The entries below should be quoted exactly, with no pictures carried over.

* [Excerpted data]
+++

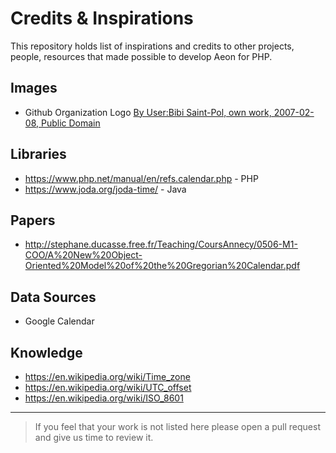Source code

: # Credits & Inspirations 

This repository holds list of inspirations and credits to other projects, people, resources that made
possible to develop Aeon for PHP. 

## Images 

* Github Organization Logo [By User:Bibi Saint-Pol, own work, 2007-02-08, Public Domain](https://commons.wikimedia.org/w/index.php?curid=1804754)

## Libraries 

* https://www.php.net/manual/en/refs.calendar.php - PHP
* https://www.joda.org/joda-time/ - Java

## Papers 

* http://stephane.ducasse.free.fr/Teaching/CoursAnnecy/0506-M1-COO/A%20New%20Object-Oriented%20Model%20of%20the%20Gregorian%20Calendar.pdf

## Data Sources 

* Google Calendar 

## Knowledge 

* https://en.wikipedia.org/wiki/Time_zone
* https://en.wikipedia.org/wiki/UTC_offset
* https://en.wikipedia.org/wiki/ISO_8601

--- 

> If you feel that your work is not listed here please open a pull request and give us time to review it. 
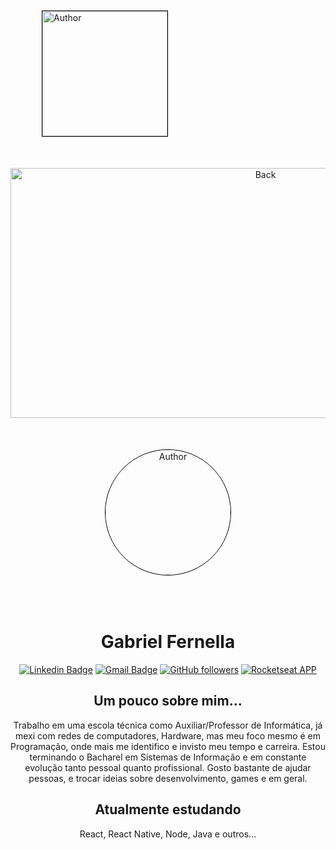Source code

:
<div width="100%"; height="100%" style="background-image: url('https://github.com/GabrielFernella/GabrielFernella/blob/master/assets/Finalgif.gif?raw=true');" >

   <img src="https://avatars2.githubusercontent.com/u/39594204?s=460&u=c3395abbd7a4c831add26f21eae655454fe34b2f&v=4" width="200px" border-radius="50%" alt="Author" style="border-     radius: 50%; margin-top: 20px; border: 1px solid black; margin: 50px"/>
</div>



<div align="center">
   
   <img src="https://github.com/GabrielFernella/GabrielFernella/blob/master/assets/Finalgif.gif?raw=true" width="800px" height="400px" alt="Back" />
   <img src="https://avatars2.githubusercontent.com/u/39594204?s=460&u=c3395abbd7a4c831add26f21eae655454fe34b2f&v=4" width="200px" border-radius="50%" alt="Author" style="border-radius: 50%; margin-top: 20px; border: 1px solid black; margin: 50px"/>

   # Gabriel Fernella
 
[![Linkedin Badge](https://img.shields.io/badge/-Gabriel_Fernella-blue?style=flat-square&logo=Linkedin&logoColor=white&link=https://www.linkedin.com/in/Gabriel_Fernella/)](https://www.linkedin.com/in/gabriel-fernella-a486b91a6/)
   [![Gmail Badge](https://img.shields.io/badge/-fernelladev@gmail.com-c14438?style=flat-square&logo=Gmail&logoColor=white&link=mailto:fernelladev@gmail.com)](mailto:fernelladev@gmail.com)
   [![GitHub followers](https://img.shields.io/github/followers/GabrielFernella?label=Follow&style=social)](https://github.com/GabrielFernella/?tab=follow)
   [![Rocketseat APP](https://img.shields.io/badge/DEV-Rocketseat_APP_Follow-purple)](https://app.rocketseat.com.br/me/fernella)


##  Um pouco sobre mim...

Trabalho em uma escola técnica como Auxiliar/Professor de Informática, já mexi com redes de computadores, Hardware, mas meu foco mesmo é em Programação, onde mais me identifico e invisto meu tempo e carreira. Estou terminando o Bacharel em Sistemas de Informação e em constante evolução tanto pessoal quanto profissional. Gosto bastante de ajudar pessoas, e trocar ideias sobre desenvolvimento, games e em geral. 

## Atualmente estudando 

React, React Native, Node, Java e outros...

</div>

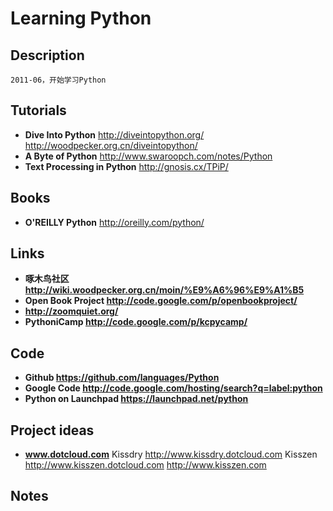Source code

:Learning Python
===============

## Description
    2011-06，开始学习Python

## Tutorials
- **Dive Into Python**
    http://diveintopython.org/
    http://woodpecker.org.cn/diveintopython/
- **A Byte of Python**
    http://www.swaroopch.com/notes/Python
- **Text Processing in Python**
    http://gnosis.cx/TPiP/

## Books
- **O'REILLY Python**
    http://oreilly.com/python/

## Links
- **啄木鸟社区 http://wiki.woodpecker.org.cn/moin/%E9%A6%96%E9%A1%B5**
- **Open Book Project http://code.google.com/p/openbookproject/**
- **http://zoomquiet.org/**
- **PythoniCamp http://code.google.com/p/kcpycamp/**

## Code
- **Github https://github.com/languages/Python**
- **Google Code http://code.google.com/hosting/search?q=label:python**
- **Python on Launchpad https://launchpad.net/python**

## Project ideas
- **www.dotcloud.com**
    Kissdry http://www.kissdry.dotcloud.com
    Kisszen http://www.kisszen.dotcloud.com http://www.kisszen.com

## Notes
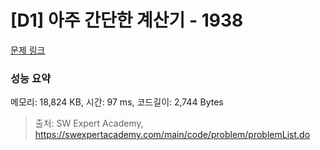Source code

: # [D1] 아주 간단한 계산기 - 1938 

[문제 링크](https://swexpertacademy.com/main/code/problem/problemDetail.do?contestProbId=AV5PjsYKAMIDFAUq) 

### 성능 요약

메모리: 18,824 KB, 시간: 97 ms, 코드길이: 2,744 Bytes



> 출처: SW Expert Academy, https://swexpertacademy.com/main/code/problem/problemList.do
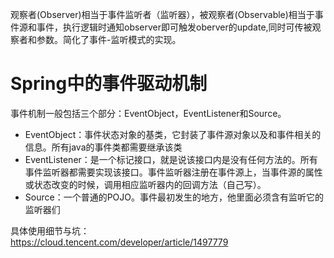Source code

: 观察者(Observer)相当于事件监听者（监听器），被观察者(Observable)相当于事件源和事件，执行逻辑时通知observer即可触发oberver的update,同时可传被观察者和参数。简化了事件-监听模式的实现。


# Spring中的事件驱动机制  
事件机制一般包括三个部分：EventObject，EventListener和Source。
- EventObject：事件状态对象的基类，它封装了事件源对象以及和事件相关的信息。所有java的事件类都需要继承该类
- EventListener：是一个标记接口，就是说该接口内是没有任何方法的。所有事件监听器都需要实现该接口。事件监听器注册在事件源上，当事件源的属性或状态改变的时候，调用相应监听器内的回调方法（自己写）。
- Source：一个普通的POJO。事件最初发生的地方，他里面必须含有监听它的监听器们

具体使用细节与坑：  
https://cloud.tencent.com/developer/article/1497779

+++

* [Written solution]
Source code

: # Credits & Inspirations 

This repository holds list of inspirations and credits to other projects, people, resources that made
possible to develop Aeon for PHP. 

## Images 

* Github Organization Logo [By User:Bibi Saint-Pol, own work, 2007-02-08, Public Domain](https://commons.wikimedia.org/w/index.php?curid=1804754)

## Libraries 

* https://www.php.net/manual/en/refs.calendar.php - PHP
* https://www.joda.org/joda-time/ - Java

## Papers 

* http://stephane.ducasse.free.fr/Teaching/CoursAnnecy/0506-M1-COO/A%20New%20Object-Oriented%20Model%20of%20the%20Gregorian%20Calendar.pdf

## Data Sources 

* Google Calendar 

## Knowledge 

* https://en.wikipedia.org/wiki/Time_zone
* https://en.wikipedia.org/wiki/UTC_offset
* https://en.wikipedia.org/wiki/ISO_8601

--- 

> If you feel that your work is not listed here please open a pull request and give us time to review it. 
Source code

:
<div width="100%"; height="100%" style="background-image: url('https://github.com/GabrielFernella/GabrielFernella/blob/master/assets/Finalgif.gif?raw=true');" >

   <img src="https://avatars2.githubusercontent.com/u/39594204?s=460&u=c3395abbd7a4c831add26f21eae655454fe34b2f&v=4" width="200px" border-radius="50%" alt="Author" style="border-     radius: 50%; margin-top: 20px; border: 1px solid black; margin: 50px"/>
</div>



<div align="center">
   
   <img src="https://github.com/GabrielFernella/GabrielFernella/blob/master/assets/Finalgif.gif?raw=true" width="800px" height="400px" alt="Back" />
   <img src="https://avatars2.githubusercontent.com/u/39594204?s=460&u=c3395abbd7a4c831add26f21eae655454fe34b2f&v=4" width="200px" border-radius="50%" alt="Author" style="border-radius: 50%; margin-top: 20px; border: 1px solid black; margin: 50px"/>

   # Gabriel Fernella
 
[![Linkedin Badge](https://img.shields.io/badge/-Gabriel_Fernella-blue?style=flat-square&logo=Linkedin&logoColor=white&link=https://www.linkedin.com/in/Gabriel_Fernella/)](https://www.linkedin.com/in/gabriel-fernella-a486b91a6/)
   [![Gmail Badge](https://img.shields.io/badge/-fernelladev@gmail.com-c14438?style=flat-square&logo=Gmail&logoColor=white&link=mailto:fernelladev@gmail.com)](mailto:fernelladev@gmail.com)
   [![GitHub followers](https://img.shields.io/github/followers/GabrielFernella?label=Follow&style=social)](https://github.com/GabrielFernella/?tab=follow)
   [![Rocketseat APP](https://img.shields.io/badge/DEV-Rocketseat_APP_Follow-purple)](https://app.rocketseat.com.br/me/fernella)


##  Um pouco sobre mim...

Trabalho em uma escola técnica como Auxiliar/Professor de Informática, já mexi com redes de computadores, Hardware, mas meu foco mesmo é em Programação, onde mais me identifico e invisto meu tempo e carreira. Estou terminando o Bacharel em Sistemas de Informação e em constante evolução tanto pessoal quanto profissional. Gosto bastante de ajudar pessoas, e trocar ideias sobre desenvolvimento, games e em geral. 

## Atualmente estudando 

React, React Native, Node, Java e outros...

</div>

Source code

:Learning Python
===============

## Description
    2011-06，开始学习Python

## Tutorials
- **Dive Into Python**
    http://diveintopython.org/
    http://woodpecker.org.cn/diveintopython/
- **A Byte of Python**
    http://www.swaroopch.com/notes/Python
- **Text Processing in Python**
    http://gnosis.cx/TPiP/

## Books
- **O'REILLY Python**
    http://oreilly.com/python/

## Links
- **啄木鸟社区 http://wiki.woodpecker.org.cn/moin/%E9%A6%96%E9%A1%B5**
- **Open Book Project http://code.google.com/p/openbookproject/**
- **http://zoomquiet.org/**
- **PythoniCamp http://code.google.com/p/kcpycamp/**

## Code
- **Github https://github.com/languages/Python**
- **Google Code http://code.google.com/hosting/search?q=label:python**
- **Python on Launchpad https://launchpad.net/python**

## Project ideas
- **www.dotcloud.com**
    Kissdry http://www.kissdry.dotcloud.com
    Kisszen http://www.kisszen.dotcloud.com http://www.kisszen.com

## Notes
Source code

: # [D1] 아주 간단한 계산기 - 1938 

[문제 링크](https://swexpertacademy.com/main/code/problem/problemDetail.do?contestProbId=AV5PjsYKAMIDFAUq) 

### 성능 요약

메모리: 18,824 KB, 시간: 97 ms, 코드길이: 2,744 Bytes



> 출처: SW Expert Academy, https://swexpertacademy.com/main/code/problem/problemList.do
Source code

: 观察者(Observer)相当于事件监听者（监听器），被观察者(Observable)相当于事件源和事件，执行逻辑时通知observer即可触发oberver的update,同时可传被观察者和参数。简化了事件-监听模式的实现。


# Spring中的事件驱动机制  
事件机制一般包括三个部分：EventObject，EventListener和Source。
- EventObject：事件状态对象的基类，它封装了事件源对象以及和事件相关的信息。所有java的事件类都需要继承该类
- EventListener：是一个标记接口，就是说该接口内是没有任何方法的。所有事件监听器都需要实现该接口。事件监听器注册在事件源上，当事件源的属性或状态改变的时候，调用相应监听器内的回调方法（自己写）。
- Source：一个普通的POJO。事件最初发生的地方，他里面必须含有监听它的监听器们

具体使用细节与坑：  
https://cloud.tencent.com/developer/article/1497779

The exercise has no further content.